* **Records excerpted from a collection**

● ● ● ● ●

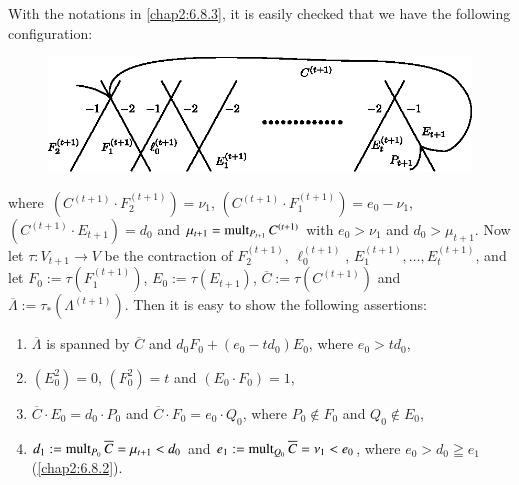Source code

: \subsubsection{}\label{chap2:6.8.4}
With the notations in \ref{chap2:6.8.3}, it is easily checked that we have
the following configuration:
\begin{figure}[H]
\centering
\includegraphics{figures/chap2-fig27.eps}
\end{figure}
\noindent
where\pageoriginale\ $(C^{(t+1)}\cdot F_{2}^{(t+1)})=\nu_{1}$,
$(C^{(t+1)}\cdot F_{1}^{(t+1)})=e_{0}-\nu_{1}$, $(C^{(t+1)}\cdot
E_{t+1})=d_{0}$ and $\mu_{t+1}=\operatorname{mult}_{P_{t+1}}C^{(t+1)}$ with
$e_{0}>\nu_{1}$ and $d_{0}>\mu_{t+1}$. Now let $\tau:V_{t+1}\to V$ be
the contraction of $F^{(t+1)}_{2}$, $\ell^{(t+1)}_{0}$,
$E^{(t+1)}_{1},\ldots,E^{(t+1)}_{t}$, and let
$F_{0}:=\tau(F^{(t+1)}_{1})$, $E_{0}:=\tau(E_{t+1})$,
$\overline{C}:=\tau(C^{(t+1)})$ and
$\overline{\Lambda}:=\tau_{\ast}(\Lambda^{(t+1)})$. Then it is easy to
show the following assertions:
\begin{enumerate}
\renewcommand{\labelenumi}{\rm(\theenumi)}
\item $\overline{\Lambda}$ is spanned by $\overline{C}$ and
  $d_{0}F_{0}+(e_{0}-td_{0})E_{0}$, where $e_{0}>td_{0}$, 

\item $(E^{2}_{0})=0$, $(F^{2}_{0})=t$ and $(E_{0}\cdot F_{0})=1$,

\item $\overline{C}\cdot E_{0}=d_{0}\cdot P_{0}$ and
  $\overline{C}\cdot F_{0}=e_{0}\cdot Q_{0}$, where $P_{0}\not\in
  F_{0}$ and $Q_{0}\not\in E_{0}$,

\item $d_{1}:=\operatorname{mult}_{P_{0}}\overline{C}=\mu_{t+1}<d_{0}$ and
  $e_{1}:=\operatorname{mult}_{Q_{0}}\overline{C}=\nu_{1}<e_{0}$, where
  $e_{0}>d_{0}\geqq e_{1}$ (\cf \ref{chap2:6.8.2}).
\end{enumerate}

● ● ● ● ●

Your answer should be a single number: the count of lines above that contain the word "operatorname".

* **ANSWER AREA**
3